O Ministério da Educação Brasileira, em
1999, assinou o termo de adesão para prática do Programa de Educação do Século
XXI da ONU. O programa citado baseia-se no emprego de quatro pilares cognitivos
(Aprender a Ser, Conhecer, Fazer e Conviver) que serão norteadores dos
processos educacionais. Porém, doze anos depois, tal metodologia ainda não é
empregada com eficácia em todo território nacional. E a inferência se torna
concreta, quando se observa que não existem as estruturas básicas para o
desenvolvimento da atividade didática nos rincões brasileiros além, de não
contemplar as necessidades de cada região e, o fracasso da educação, intervém
nos principais setores básicos, como a economia, meio ambiente, saúde, e tantos
outros.
Pode-se perceber nitidamente a existência de barreiras nos processos educacionais, em especial, pela necessidade
demandada de tempo para outras atividades, como a inserção precoce no campo
mercadológico através do emprego.
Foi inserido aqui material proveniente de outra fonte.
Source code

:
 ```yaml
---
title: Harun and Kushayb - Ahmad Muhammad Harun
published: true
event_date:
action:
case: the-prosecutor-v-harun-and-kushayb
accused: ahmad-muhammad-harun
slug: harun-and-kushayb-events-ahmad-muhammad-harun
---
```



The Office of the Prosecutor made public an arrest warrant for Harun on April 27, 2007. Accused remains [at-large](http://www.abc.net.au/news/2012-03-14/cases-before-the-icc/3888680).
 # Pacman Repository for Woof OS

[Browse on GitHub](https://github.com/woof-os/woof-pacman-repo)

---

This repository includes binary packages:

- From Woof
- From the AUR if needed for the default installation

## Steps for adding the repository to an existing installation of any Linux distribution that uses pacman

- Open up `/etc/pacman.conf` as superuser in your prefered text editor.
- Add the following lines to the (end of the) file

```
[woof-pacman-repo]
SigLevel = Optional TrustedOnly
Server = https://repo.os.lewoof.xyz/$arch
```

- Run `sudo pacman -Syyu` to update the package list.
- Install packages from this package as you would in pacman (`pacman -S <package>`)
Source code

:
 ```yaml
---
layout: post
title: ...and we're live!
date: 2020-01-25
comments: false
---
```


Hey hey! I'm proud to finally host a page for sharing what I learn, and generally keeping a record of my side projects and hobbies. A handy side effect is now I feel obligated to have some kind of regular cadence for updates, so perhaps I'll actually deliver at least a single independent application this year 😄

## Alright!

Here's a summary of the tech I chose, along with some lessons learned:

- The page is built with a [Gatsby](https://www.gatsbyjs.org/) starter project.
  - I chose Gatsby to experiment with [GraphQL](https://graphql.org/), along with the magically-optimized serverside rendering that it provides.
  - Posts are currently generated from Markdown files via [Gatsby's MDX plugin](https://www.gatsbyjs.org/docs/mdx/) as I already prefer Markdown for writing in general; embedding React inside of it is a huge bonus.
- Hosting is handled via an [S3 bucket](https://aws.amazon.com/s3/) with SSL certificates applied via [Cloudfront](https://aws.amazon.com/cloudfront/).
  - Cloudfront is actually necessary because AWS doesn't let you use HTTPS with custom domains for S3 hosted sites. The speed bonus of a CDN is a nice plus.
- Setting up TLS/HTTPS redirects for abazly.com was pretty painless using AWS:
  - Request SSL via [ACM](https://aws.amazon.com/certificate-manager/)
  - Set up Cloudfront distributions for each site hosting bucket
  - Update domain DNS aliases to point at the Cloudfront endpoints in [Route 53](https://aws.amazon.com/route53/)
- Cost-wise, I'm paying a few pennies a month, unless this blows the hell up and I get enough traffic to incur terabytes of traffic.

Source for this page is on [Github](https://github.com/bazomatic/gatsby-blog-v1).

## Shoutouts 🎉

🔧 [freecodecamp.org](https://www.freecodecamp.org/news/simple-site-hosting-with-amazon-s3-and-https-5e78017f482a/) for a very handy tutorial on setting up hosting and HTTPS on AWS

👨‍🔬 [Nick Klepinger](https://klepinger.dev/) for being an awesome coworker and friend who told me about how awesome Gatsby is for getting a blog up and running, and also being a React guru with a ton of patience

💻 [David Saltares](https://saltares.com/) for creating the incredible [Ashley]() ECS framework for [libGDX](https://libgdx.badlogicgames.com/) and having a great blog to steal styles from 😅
De acordo com Maslow, todo ser tem uma cadeia
sequenciada de necessidades, no ser humano, é necessário primeiro se contemplar
as necessidades biológicas (alimentar-se e saciar a sede) do que a realização
pessoal (aquisição de conhecimentos).
Logo, é perceptível que ambos caminham de mãos dadas, a medida que se
avança no setor educacional, avança-se também nas necessidades dos indivíduos,
porém, é preciso antes disso, garantir os direitos básicos e humanísticos de
acesso a alimentação.
Observando o cenário internacional
podemos ter como exemplo o Japão. Devastado na Segunda Guerra Mundial, investiu
maciçamente em educação e, hoje, encontra-se entre os países mais influentes do
mundo.
Nesse sentido, pode-se perceber que
a educação tem papel transformador para o indivíduo, porém, este deve estar
incluso de forma ativa e como uma engrenagem fundamental de todos os processos.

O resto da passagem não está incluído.